Franco Solinas’ script, built on mistaken identity and doubling and scapegoating, is superb, complex scaffolding, but it’s Losey’s atmospheric insistence that haunts, stylized in every aspect, such as the plush lighting outside and in by Gerry Fisher and the production design by Alexandre Trauner. (Losey identified the film as “a fable acting as a warning.”) Delon’s sculpted face and large eyes and slight smile are a mask within urban settings and against the landscape of the mass round-ups by the Germans.
“Mr. Klein” was the product of the vicissitudes of filmmaking: a longer script by Solinas was once to be made by Costa-Gavras, and Losey’s never-produced Pinter adaptation of Proust, “A la Recherché du Temps Perdu,” had once again lost hope. “Mr. Klein” and Mr. Klein announced themselves.
Talking to veteran French critic Michel Ciment, Losey readily aligned “Mr.
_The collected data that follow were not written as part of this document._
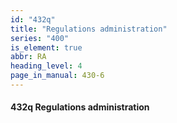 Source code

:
 ```yaml
---
id: "432q"
title: "Regulations administration"
series: "400"
is_element: true
abbr: RA
heading_level: 4
page_in_manual: 430-6
---
```


#### 432q Regulations administration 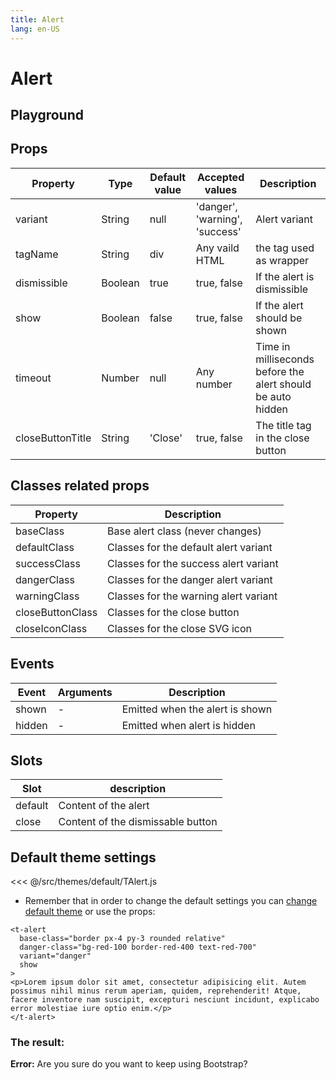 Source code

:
 ```yaml
---
title: Alert
lang: en-US
---
```


# Alert

## Playground

<alert-playground />

## Props

| Property         | Type    | Default value | Accepted values                                             | Description                       |
| ---------------- | ------- | ------------- | ----------------------------------------------------------- | --------------------------------- |
| variant          | String  | null          | 'danger', 'warning', 'success'                              | Alert variant                     |
| tagName          | String  | div           | Any vaild HTML                                              | the tag used as wrapper           |
| dismissible      | Boolean | true          | true, false                                                 | If the alert is dismissible       |
| show             | Boolean | false         | true, false                                                 | If the alert should be shown      |
| timeout          | Number  | null          | Any number                                                  | Time in milliseconds before the alert should be auto hidden |                                   |
| closeButtonTitle | String  | 'Close'       | true, false                                                 | The title tag in the close button |

## Classes related props

| Property         | Description                           |
| ---------------- | ------------------------------------- |
| baseClass        | Base alert class (never changes)      |
| defaultClass     | Classes for the default alert variant |
| successClass     | Classes for the success alert variant |
| dangerClass      | Classes for the danger alert variant  |
| warningClass     | Classes for the warning alert variant |
| closeButtonClass | Classes for the close button          |
| closeIconClass   | Classes for the close SVG icon        |

## Events

| Event  | Arguments | Description                     |
| ------ | --------- | ------------------------------- |
| shown  | -         | Emitted when the alert is shown |
| hidden | -         | Emitted when alert is hidden    |

## Slots

| Slot   | description
|---    |---                      |
| default   |  Content of the alert| 
| close   |  Content of the dismissable button | 

## Default theme settings

<<< @/src/themes/default/TAlert.js

- Remember that in order to change the default settings you can [change default theme](/#_2-2-or-better-yet-create-your-own-theme) or use the props: 

```vue
<t-alert
  base-class="border px-4 py-3 rounded relative"
  danger-class="bg-red-100 border-red-400 text-red-700"
  variant="danger"
  show
>
<p>Lorem ipsum dolor sit amet, consectetur adipisicing elit. Autem possimus nihil minus rerum aperiam, quidem, reprehenderit! Atque, facere inventore nam suscipit, excepturi nesciunt incidunt, explicabo error molestiae iure optio enim.</p>
</t-alert>
```

### The result:

<t-card class="mt-2 bg-gray-100">
<t-alert
  base-class="border px-4 py-3 rounded relative"
  danger-class="bg-red-100 border-red-400 text-red-700"
  variant="danger"
  show
>
<p><strong>Error:</strong> Are you sure do you want to keep using Bootstrap?</p>
</t-alert>
</t-card> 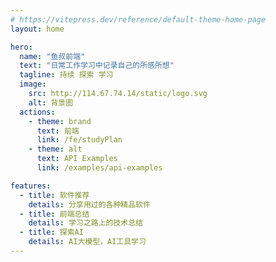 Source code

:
```yaml
---
# https://vitepress.dev/reference/default-theme-home-page
layout: home

hero:
  name: "鱼叔前端"
  text: "日常工作学习中记录自己的所感所想"
  tagline: 持续 探索 学习
  image:
    src: http://114.67.74.14/static/logo.svg
    alt: 背景图
  actions:
    - theme: brand
      text: 前端
      link: /fe/studyPlan
    - theme: alt
      text: API Examples
      link: /examples/api-examples

features:
  - title: 软件推荐
    details: 分享用过的各种精品软件
  - title: 前端总结
    details: 学习之路上的技术总结
  - title: 探索AI
    details: AI大模型，AI工具学习
---
```


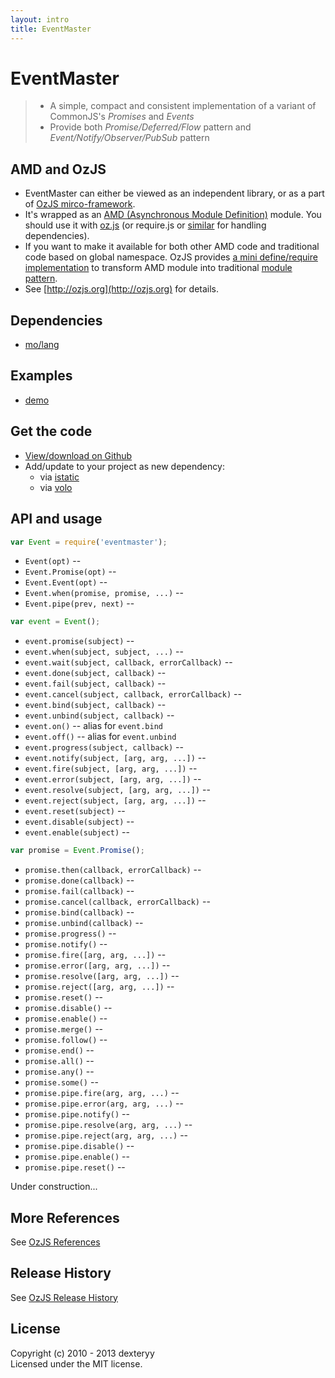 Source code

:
 ```yaml
---
layout: intro
title: EventMaster
---
```


# EventMaster

> * A simple, compact and consistent implementation of a variant of CommonJS's *Promises* and *Events*
> * Provide both *Promise/Deferred/Flow* pattern and *Event/Notify/Observer/PubSub* pattern

## AMD and OzJS

* EventMaster can either be viewed as an independent library, or as a part of [OzJS mirco-framework](http://ozjs.org/#framework).
* It's wrapped as an [AMD (Asynchronous Module Definition)](https://github.com/amdjs/amdjs-api/wiki/AMD) module. You should use it with [oz.js](http://ozjs.org/#start) (or require.js or [similar](http://wiki.commonjs.org/wiki/Implementations) for handling dependencies). 
* If you want to make it available for both other AMD code and traditional code based on global namespace. OzJS provides [a mini define/require implementation](http://ozjs.org/examples/adapter/) to transform AMD module into traditional [module pattern](http://www.adequatelygood.com/2010/3/JavaScript-Module-Pattern-In-Depth).
* See [http://ozjs.org](http://ozjs.org) for details.

## Dependencies

* [mo/lang](https://github.com/dexteryy/mo)

## Examples

* [demo](http://ozjs.org/EventMaster/examples/)

## Get the code

* [View/download on Github](https://github.com/dexteryy/EventMaster/blob/master/eventmaster.js)
* Add/update to your project as new dependency:
    * via [istatic](https://github.com/mockee/istatic.git)
    * via [volo](https://github.com/volojs/volo)

## API and usage

```javascript 
var Event = require('eventmaster');
```

* `Event(opt)` -- 
* `Event.Promise(opt)` -- 
* `Event.Event(opt)` -- 
* `Event.when(promise, promise, ...)` -- 
* `Event.pipe(prev, next)` -- 

```javascript 
var event = Event();
```

* `event.promise(subject)` -- 
* `event.when(subject, subject, ...)` -- 
* `event.wait(subject, callback, errorCallback)` -- 
* `event.done(subject, callback)` -- 
* `event.fail(subject, callback)` -- 
* `event.cancel(subject, callback, errorCallback)` -- 
* `event.bind(subject, callback)` -- 
* `event.unbind(subject, callback)` -- 
* `event.on()` -- alias for `event.bind`
* `event.off()` -- alias for `event.unbind`
* `event.progress(subject, callback)` -- 
* `event.notify(subject, [arg, arg, ...])` -- 
* `event.fire(subject, [arg, arg, ...])` -- 
* `event.error(subject, [arg, arg, ...])` -- 
* `event.resolve(subject, [arg, arg, ...])` -- 
* `event.reject(subject, [arg, arg, ...])` -- 
* `event.reset(subject)` -- 
* `event.disable(subject)` -- 
* `event.enable(subject)` -- 

```javascript 
var promise = Event.Promise();
```

* `promise.then(callback, errorCallback)` -- 
* `promise.done(callback)` -- 
* `promise.fail(callback)` -- 
* `promise.cancel(callback, errorCallback)` -- 
* `promise.bind(callback)` -- 
* `promise.unbind(callback)` -- 
* `promise.progress()` -- 
* `promise.notify()` -- 
* `promise.fire([arg, arg, ...])` -- 
* `promise.error([arg, arg, ...])` -- 
* `promise.resolve([arg, arg, ...])` -- 
* `promise.reject([arg, arg, ...])` -- 
* `promise.reset()` -- 
* `promise.disable()` -- 
* `promise.enable()` -- 
* `promise.merge()` -- 
* `promise.follow()` -- 
* `promise.end()` -- 
* `promise.all()` -- 
* `promise.any()` -- 
* `promise.some()` -- 
* `promise.pipe.fire(arg, arg, ...)` -- 
* `promise.pipe.error(arg, arg, ...)` -- 
* `promise.pipe.notify()` --
* `promise.pipe.resolve(arg, arg, ...)` -- 
* `promise.pipe.reject(arg, arg, ...)` -- 
* `promise.pipe.disable()` --
* `promise.pipe.enable()` --
* `promise.pipe.reset()` -- 

Under construction...

## More References

See [OzJS References](http://ozjs.org/#ref)

## Release History

See [OzJS Release History](http://ozjs.org/#release)

## License

Copyright (c) 2010 - 2013 dexteryy  
Licensed under the MIT license.


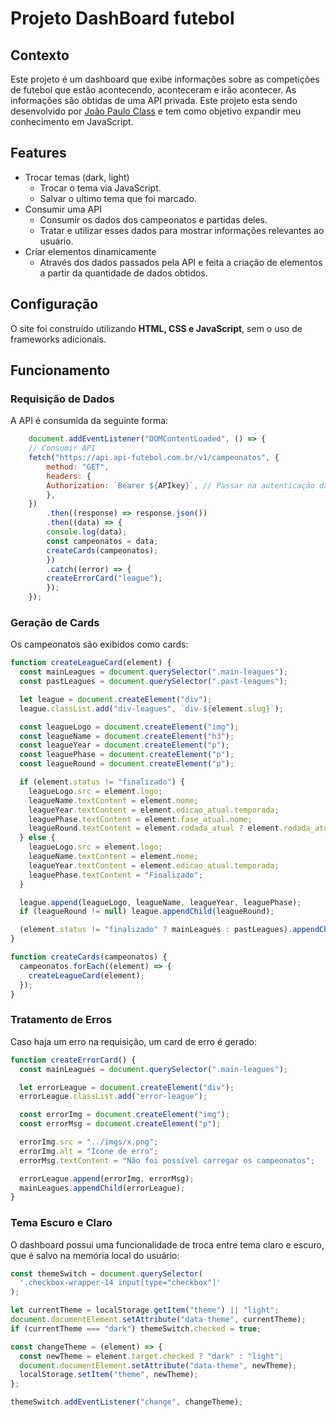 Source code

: # Projeto DashBoard futebol


## Contexto
Este projeto é um dashboard que exibe informações sobre as competições de futebol que estão acontecendo, aconteceram e irão acontecer. As informações são obtidas de uma API privada. Este projeto esta sendo desenvolvido por [João Paulo Class](https://github.com/JoaoPauloClass) e tem como objetivo expandir meu conhecimento em JavaScript.

## Features 
 - Trocar temas (dark, light)
	 - Trocar o tema via JavaScript.
	 - Salvar o ultimo tema que foi marcado.
- Consumir uma API
	- Consumir os dados dos campeonatos e partidas deles.
	- Tratar e utilizar esses dados para mostrar informações relevantes ao usuário.
- Criar elementos dinamicamente
	- Através dos dados passados pela API e feita a criação de elementos a partir da quantidade de dados obtidos.

## Configuração

O site foi construído utilizando **HTML, CSS e JavaScript**, sem o uso de frameworks adicionais.

## Funcionamento

### Requisição de Dados

A API é consumida da seguinte forma:

```javascript
    document.addEventListener("DOMContentLoaded", () => {
    // Consumir API
    fetch("https://api.api-futebol.com.br/v1/campeonatos", {
        method: "GET",
        headers: {
        Authorization: `Bearer ${APIkey}`, // Passar na autenticação da API
        },
    })
        .then((response) => response.json())
        .then((data) => {
        console.log(data);
        const campeonatos = data;
        createCards(campeonatos);
        })
        .catch((error) => {
        createErrorCard("league");
        });
    });
```

### Geração de Cards

Os campeonatos são exibidos como cards:

```javascript
function createLeagueCard(element) {
  const mainLeagues = document.querySelector(".main-leagues");
  const pastLeagues = document.querySelector(".past-leagues");

  let league = document.createElement("div");
  league.classList.add("div-leagues", `div-${element.slug}`);

  const leagueLogo = document.createElement("img");
  const leagueName = document.createElement("h3");
  const leagueYear = document.createElement("p");
  const leaguePhase = document.createElement("p");
  const leagueRound = document.createElement("p");

  if (element.status != "finalizado") {
    leagueLogo.src = element.logo;
    leagueName.textContent = element.nome;
    leagueYear.textContent = element.edicao_atual.temporada;
    leaguePhase.textContent = element.fase_atual.nome;
    leagueRound.textContent = element.rodada_atual ? element.rodada_atual.nome : null;
  } else {
    leagueLogo.src = element.logo;
    leagueName.textContent = element.nome;
    leagueYear.textContent = element.edicao_atual.temporada;
    leaguePhase.textContent = "Finalizado";
  }

  league.append(leagueLogo, leagueName, leagueYear, leaguePhase);
  if (leagueRound != null) league.appendChild(leagueRound);

  (element.status != "finalizado" ? mainLeagues : pastLeagues).appendChild(league);
}

function createCards(campeonatos) {
  campeonatos.forEach((element) => {
    createLeagueCard(element);
  });
}
```

### Tratamento de Erros

Caso haja um erro na requisição, um card de erro é gerado:

```javascript
function createErrorCard() {
  const mainLeagues = document.querySelector(".main-leagues");

  let errorLeague = document.createElement("div");
  errorLeague.classList.add("error-league");

  const errorImg = document.createElement("img");
  const errorMsg = document.createElement("p");

  errorImg.src = "../imgs/x.png";
  errorImg.alt = "Ícone de erro";
  errorMsg.textContent = "Não foi possível carregar os campeonatos";

  errorLeague.append(errorImg, errorMsg);
  mainLeagues.appendChild(errorLeague);
}
```

### Tema Escuro e Claro

O dashboard possui uma funcionalidade de troca entre tema claro e escuro, que é salvo na memória local do usuário:

```javascript
const themeSwitch = document.querySelector(
  '.checkbox-wrapper-14 input[type="checkbox"]'
);

let currentTheme = localStorage.getItem("theme") || "light";
document.documentElement.setAttribute("data-theme", currentTheme);
if (currentTheme === "dark") themeSwitch.checked = true;

const changeTheme = (element) => {
  const newTheme = element.target.checked ? "dark" : "light";
  document.documentElement.setAttribute("data-theme", newTheme);
  localStorage.setItem("theme", newTheme);
};

themeSwitch.addEventListener("change", changeTheme);
```



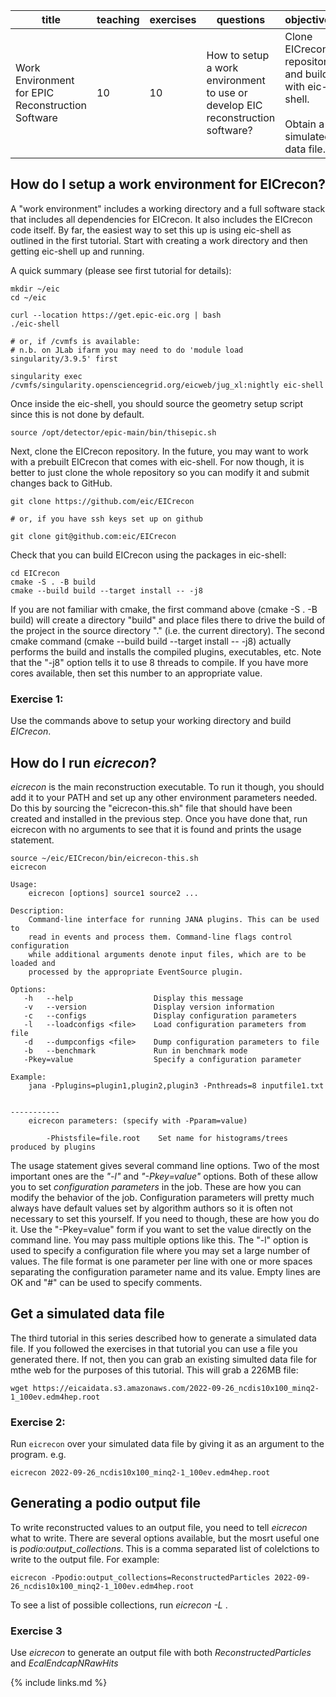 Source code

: 
| title                                             | teaching | exercises | questions                                                                      | objectives                                                                                  | keypoints                                                                                            |
|---------------------------------------------------|----------|-----------|--------------------------------------------------------------------------------|---------------------------------------------------------------------------------------------|------------------------------------------------------------------------------------------------------|
| Work Environment for EPIC Reconstruction Software | 10       | 10        | How to setup a work environment to use or develop EIC reconstruction software? | Clone EICrecon repository and build with eic-shell. <br/><br/>Obtain a simulated data file. | Use eicrecon executable to run reconstruction on a podio input file and to create podio output file. |



## How do I setup a work environment for EICrecon?

A "work environment" includes a working directory and a full software stack that includes all dependencies for
EICrecon. It also includes the EICrecon code itself. By far, the easiest way to set this up is using eic-shell
as outlined in the first tutorial. Start with creating a work directory and then getting eic-shell up and running.


A quick summary (please see first tutorial for details):

```console
mkdir ~/eic
cd ~/eic

curl --location https://get.epic-eic.org | bash
./eic-shell

# or, if /cvmfs is available:
# n.b. on JLab ifarm you may need to do 'module load singularity/3.9.5' first

singularity exec /cvmfs/singularity.opensciencegrid.org/eicweb/jug_xl:nightly eic-shell

```
Once inside the eic-shell, you should source the geometry setup script since this is not done by default.

```
source /opt/detector/epic-main/bin/thisepic.sh
```

Next, clone the EICrecon repository. In the future, you may want to work with a prebuilt EICrecon that comes
with eic-shell. For now though, it is better to just clone the whole repository so you can modify it and
submit changes back to GitHub.

```console
git clone https://github.com/eic/EICrecon

# or, if you have ssh keys set up on github

git clone git@github.com:eic/EICrecon
```

Check that you can build EICrecon using the packages in eic-shell:

```console
cd EICrecon
cmake -S . -B build
cmake --build build --target install -- -j8
```

If you are not familiar with cmake, the first command above (cmake -S . -B build) will create a directory "build"
and place files there to drive the build of the project in the source directory "." (i.e. the current directory).
The second cmake command (cmake --build build --target install -- -j8) actually performs the build and installs
the compiled plugins, executables, etc. Note that the "-j8" option tells it to use 8 threads to compile. If you
have more cores available, then set this number to an appropriate value.

### Exercise 1:

Use the commands above to setup your working directory and build *EICrecon*.


## How do I run *eicrecon*?

*eicrecon* is the main reconstruction executable. To run it though, you should add it to your PATH and set up
any other environment parameters needed. Do this by sourcing the "eicrecon-this.sh" file that should have been
created and installed in the previous step. Once you have done that, run eicrecon with no arguments to see that
it is found and prints the usage statement.

```console
source ~/eic/EICrecon/bin/eicrecon-this.sh
eicrecon

Usage:
    eicrecon [options] source1 source2 ...

Description:
    Command-line interface for running JANA plugins. This can be used to
    read in events and process them. Command-line flags control configuration
    while additional arguments denote input files, which are to be loaded and
    processed by the appropriate EventSource plugin.

Options:
   -h   --help                  Display this message
   -v   --version               Display version information
   -c   --configs               Display configuration parameters
   -l   --loadconfigs <file>    Load configuration parameters from file
   -d   --dumpconfigs <file>    Dump configuration parameters to file
   -b   --benchmark             Run in benchmark mode
   -Pkey=value                  Specify a configuration parameter

Example:
    jana -Pplugins=plugin1,plugin2,plugin3 -Pnthreads=8 inputfile1.txt


-----------
    eicrecon parameters: (specify with -Pparam=value)

        -Phistsfile=file.root    Set name for histograms/trees produced by plugins
```

The usage statement gives several command line options. Two of the most important ones are the
*"-l"* and *"-Pkey=value"* options. Both of these allow you to set *configuration parameters*
in the job. These are how you can modify the behavior of the job. Configuration parameters
will pretty much always have default values set by algorithm authors so it is often not necessary
to set this yourself. If you need to though, these are how you do it. Use the "-Pkey=value"
form if you want to set the value directly on the command line. You may pass multiple options like
this. The "-l" option is used to specify a configuration file where you may set a large number
of values. The file format is one parameter per line with one or more spaces separating the
configuration parameter name and its value. Empty lines are OK and "#" can be used to specify
comments.


## Get a simulated data file
The third tutorial in this series described how to generate a simulated data file. If you
followed the exercises in that tutorial you can use a file you generated there. If not, then
you can grab an existing simulted data file for mthe web for the purposes of this tutorial.
This will grab a 226MB file:

```console
wget https://eicaidata.s3.amazonaws.com/2022-09-26_ncdis10x100_minq2-1_100ev.edm4hep.root
```

### Exercise 2:

Run `eicrecon` over your simulated data file by giving it as an argument to the program.
e.g.

```console
eicrecon 2022-09-26_ncdis10x100_minq2-1_100ev.edm4hep.root
```


## Generating a podio output file
To write reconstructed values to an output file, you need to tell *eicrecon* what to write.
There are several options available, but the mosrt useful one is *podio:output_collections*.
This is a comma separated list of colelctions to write to the output file. For example:

```console
eicrecon -Ppodio:output_collections=ReconstructedParticles 2022-09-26_ncdis10x100_minq2-1_100ev.edm4hep.root
```

To see a list of possible collections, run *eicrecon -L* .

### Exercise 3

Use *eicrecon* to generate an output file with both *ReconstructedParticles* and *EcalEndcapNRawHits*



{% include links.md %}

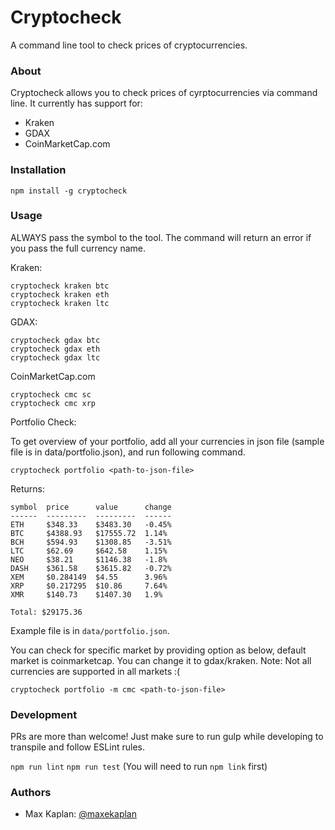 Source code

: # Cryptocheck

A command line tool to check prices of cryptocurrencies.

### About

Cryptocheck allows you to check prices of cyrptocurrencies via command line. It currently has support for:

* Kraken
* GDAX
* CoinMarketCap.com

### Installation

```
npm install -g cryptocheck
```

### Usage

ALWAYS pass the symbol to the tool. The command will return an error if you pass the full currency name.

Kraken:

```
cryptocheck kraken btc
cryptocheck kraken eth
cryptocheck kraken ltc
```

GDAX:

```
cryptocheck gdax btc
cryptocheck gdax eth
cryptocheck gdax ltc
```

CoinMarketCap.com
```
cryptocheck cmc sc
cryptocheck cmc xrp
```

Portfolio Check:

To get overview of your portfolio, add all your currencies in json file (sample file is in data/portfolio.json), and run following command.
```
cryptocheck portfolio <path-to-json-file>
```

Returns:

```
symbol  price      value      change
------  ---------  ---------  ------
ETH     $348.33    $3483.30   -0.45%
BTC     $4388.93   $17555.72  1.14%
BCH     $594.93    $1308.85   -3.51%
LTC     $62.69     $642.58    1.15%
NEO     $38.21     $1146.38   -1.8%
DASH    $361.58    $3615.82   -0.72%
XEM     $0.284149  $4.55      3.96%
XRP     $0.217295  $10.86     7.64%
XMR     $140.73    $1407.30   1.9%  

Total: $29175.36
```

Example file is in `data/portfolio.json`.

You can check for specific market by providing option as below, default market is coinmarketcap. You can change it to gdax/kraken. Note: Not all currencies are supported in all markets :(

```    
cryptocheck portfolio -m cmc <path-to-json-file>
```

### Development

PRs are more than welcome! Just make sure to run gulp while developing to transpile and follow ESLint rules.

`npm run lint`
`npm run test` (You will need to run `npm link` first)

### Authors

- Max Kaplan: [@maxekaplan](https://twitter.com/maxekaplan)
Klein”’s atmosphere of isolation and dread with his experience with the McCarthy era: “Nobody was prepared to take a stand and say, ‘no.’ Because if they did, then they were immediately blacklisted. The ultimate of that kind of attitude is what is happening now, torture as policy. Not torture to get information, because the police already have the information. Torture them long beyond the point where there would be any information that they could possibly give if they had it. The aim is make everybody on the street so frightened that they won’t even remotely engage in any kind of activity.” “Mr. Klein” resounds: history repeats. “Mr. Klein” won France’s 1977 Césars for best picture, director and production design. With Jeanne Moreau, Michel Lonsdale, Juliet Berto, Suzanne Flon. 123m. (Ray Pride)
“Mr. Klein” plays at Siskel through November 21.